# Task goal
The data below is to be copied exactly, line by line.

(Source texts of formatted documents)

┄┄┄┄┄┄

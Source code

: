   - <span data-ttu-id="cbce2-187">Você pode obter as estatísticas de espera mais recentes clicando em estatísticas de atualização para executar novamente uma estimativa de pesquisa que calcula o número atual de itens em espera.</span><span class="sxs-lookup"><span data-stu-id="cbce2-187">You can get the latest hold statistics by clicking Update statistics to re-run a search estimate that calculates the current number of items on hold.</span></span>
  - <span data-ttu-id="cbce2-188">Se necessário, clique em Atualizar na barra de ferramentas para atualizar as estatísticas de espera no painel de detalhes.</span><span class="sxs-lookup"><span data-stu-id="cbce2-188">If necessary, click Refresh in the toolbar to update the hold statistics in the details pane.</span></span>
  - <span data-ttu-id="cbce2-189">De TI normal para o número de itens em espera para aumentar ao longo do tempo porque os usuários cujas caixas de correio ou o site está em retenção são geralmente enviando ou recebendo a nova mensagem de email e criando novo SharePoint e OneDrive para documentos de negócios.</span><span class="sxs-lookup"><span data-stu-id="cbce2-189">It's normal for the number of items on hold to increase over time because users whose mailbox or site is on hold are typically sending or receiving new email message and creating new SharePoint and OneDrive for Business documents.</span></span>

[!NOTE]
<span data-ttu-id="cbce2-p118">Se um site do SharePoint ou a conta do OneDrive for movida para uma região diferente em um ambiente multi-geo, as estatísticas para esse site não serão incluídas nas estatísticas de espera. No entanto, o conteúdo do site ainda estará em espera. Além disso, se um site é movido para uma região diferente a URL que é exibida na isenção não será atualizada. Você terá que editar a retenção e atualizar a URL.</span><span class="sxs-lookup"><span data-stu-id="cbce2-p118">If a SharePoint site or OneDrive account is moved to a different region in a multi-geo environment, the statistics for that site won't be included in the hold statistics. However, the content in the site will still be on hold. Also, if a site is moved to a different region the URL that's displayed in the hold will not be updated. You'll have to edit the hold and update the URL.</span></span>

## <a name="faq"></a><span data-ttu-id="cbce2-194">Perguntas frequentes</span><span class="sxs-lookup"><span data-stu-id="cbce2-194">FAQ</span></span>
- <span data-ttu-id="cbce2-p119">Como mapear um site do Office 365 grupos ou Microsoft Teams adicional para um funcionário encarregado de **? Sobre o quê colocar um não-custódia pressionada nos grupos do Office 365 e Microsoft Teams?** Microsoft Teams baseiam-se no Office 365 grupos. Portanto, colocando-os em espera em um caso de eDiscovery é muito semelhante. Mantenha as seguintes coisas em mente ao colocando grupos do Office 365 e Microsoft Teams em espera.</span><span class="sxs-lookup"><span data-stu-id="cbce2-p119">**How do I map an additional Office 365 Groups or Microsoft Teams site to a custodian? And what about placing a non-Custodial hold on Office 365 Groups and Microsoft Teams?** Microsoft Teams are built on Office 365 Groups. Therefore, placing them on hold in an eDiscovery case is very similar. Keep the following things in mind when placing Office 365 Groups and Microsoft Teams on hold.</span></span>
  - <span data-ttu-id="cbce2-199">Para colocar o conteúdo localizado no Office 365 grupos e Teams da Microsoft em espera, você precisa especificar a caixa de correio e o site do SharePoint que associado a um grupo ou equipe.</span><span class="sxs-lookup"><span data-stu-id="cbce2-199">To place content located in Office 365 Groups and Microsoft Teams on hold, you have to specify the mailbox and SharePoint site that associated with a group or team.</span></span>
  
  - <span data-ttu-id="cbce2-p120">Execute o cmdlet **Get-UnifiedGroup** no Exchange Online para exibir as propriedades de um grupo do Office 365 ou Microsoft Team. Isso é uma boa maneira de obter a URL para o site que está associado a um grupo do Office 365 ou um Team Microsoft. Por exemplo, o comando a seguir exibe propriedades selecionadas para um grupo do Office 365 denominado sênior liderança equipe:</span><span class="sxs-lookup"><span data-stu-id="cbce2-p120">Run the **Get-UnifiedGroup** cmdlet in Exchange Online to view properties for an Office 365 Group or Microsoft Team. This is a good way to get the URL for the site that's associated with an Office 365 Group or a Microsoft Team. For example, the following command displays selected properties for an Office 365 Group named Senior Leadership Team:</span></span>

┄┄┄┄┄┄

# Task solution
Source code

:   - <span data-ttu-id="cbce2-187">Você pode obter as estatísticas de espera mais recentes clicando em estatísticas de atualização para executar novamente uma estimativa de pesquisa que calcula o número atual de itens em espera.</span><span class="sxs-lookup"><span data-stu-id="cbce2-187">You can get the latest hold statistics by clicking Update statistics to re-run a search estimate that calculates the current number of items on hold.</span></span>
  - <span data-ttu-id="cbce2-188">Se necessário, clique em Atualizar na barra de ferramentas para atualizar as estatísticas de espera no painel de detalhes.</span><span class="sxs-lookup"><span data-stu-id="cbce2-188">If necessary, click Refresh in the toolbar to update the hold statistics in the details pane.</span></span>
  - <span data-ttu-id="cbce2-189">De TI normal para o número de itens em espera para aumentar ao longo do tempo porque os usuários cujas caixas de correio ou o site está em retenção são geralmente enviando ou recebendo a nova mensagem de email e criando novo SharePoint e OneDrive para documentos de negócios.</span><span class="sxs-lookup"><span data-stu-id="cbce2-189">It's normal for the number of items on hold to increase over time because users whose mailbox or site is on hold are typically sending or receiving new email message and creating new SharePoint and OneDrive for Business documents.</span></span>

[!NOTE]
<span data-ttu-id="cbce2-p118">Se um site do SharePoint ou a conta do OneDrive for movida para uma região diferente em um ambiente multi-geo, as estatísticas para esse site não serão incluídas nas estatísticas de espera. No entanto, o conteúdo do site ainda estará em espera. Além disso, se um site é movido para uma região diferente a URL que é exibida na isenção não será atualizada. Você terá que editar a retenção e atualizar a URL.</span><span class="sxs-lookup"><span data-stu-id="cbce2-p118">If a SharePoint site or OneDrive account is moved to a different region in a multi-geo environment, the statistics for that site won't be included in the hold statistics. However, the content in the site will still be on hold. Also, if a site is moved to a different region the URL that's displayed in the hold will not be updated. You'll have to edit the hold and update the URL.</span></span>

## <a name="faq"></a><span data-ttu-id="cbce2-194">Perguntas frequentes</span><span class="sxs-lookup"><span data-stu-id="cbce2-194">FAQ</span></span>
- <span data-ttu-id="cbce2-p119">Como mapear um site do Office 365 grupos ou Microsoft Teams adicional para um funcionário encarregado de **? Sobre o quê colocar um não-custódia pressionada nos grupos do Office 365 e Microsoft Teams?** Microsoft Teams baseiam-se no Office 365 grupos. Portanto, colocando-os em espera em um caso de eDiscovery é muito semelhante. Mantenha as seguintes coisas em mente ao colocando grupos do Office 365 e Microsoft Teams em espera.</span><span class="sxs-lookup"><span data-stu-id="cbce2-p119">**How do I map an additional Office 365 Groups or Microsoft Teams site to a custodian? And what about placing a non-Custodial hold on Office 365 Groups and Microsoft Teams?** Microsoft Teams are built on Office 365 Groups. Therefore, placing them on hold in an eDiscovery case is very similar. Keep the following things in mind when placing Office 365 Groups and Microsoft Teams on hold.</span></span>
  - <span data-ttu-id="cbce2-199">Para colocar o conteúdo localizado no Office 365 grupos e Teams da Microsoft em espera, você precisa especificar a caixa de correio e o site do SharePoint que associado a um grupo ou equipe.</span><span class="sxs-lookup"><span data-stu-id="cbce2-199">To place content located in Office 365 Groups and Microsoft Teams on hold, you have to specify the mailbox and SharePoint site that associated with a group or team.</span></span>
  
  - <span data-ttu-id="cbce2-p120">Execute o cmdlet **Get-UnifiedGroup** no Exchange Online para exibir as propriedades de um grupo do Office 365 ou Microsoft Team. Isso é uma boa maneira de obter a URL para o site que está associado a um grupo do Office 365 ou um Team Microsoft. Por exemplo, o comando a seguir exibe propriedades selecionadas para um grupo do Office 365 denominado sênior liderança equipe:</span><span class="sxs-lookup"><span data-stu-id="cbce2-p120">Run the **Get-UnifiedGroup** cmdlet in Exchange Online to view properties for an Office 365 Group or Microsoft Team. This is a good way to get the URL for the site that's associated with an Office 365 Group or a Microsoft Team. For example, the following command displays selected properties for an Office 365 Group named Senior Leadership Team:</span></span>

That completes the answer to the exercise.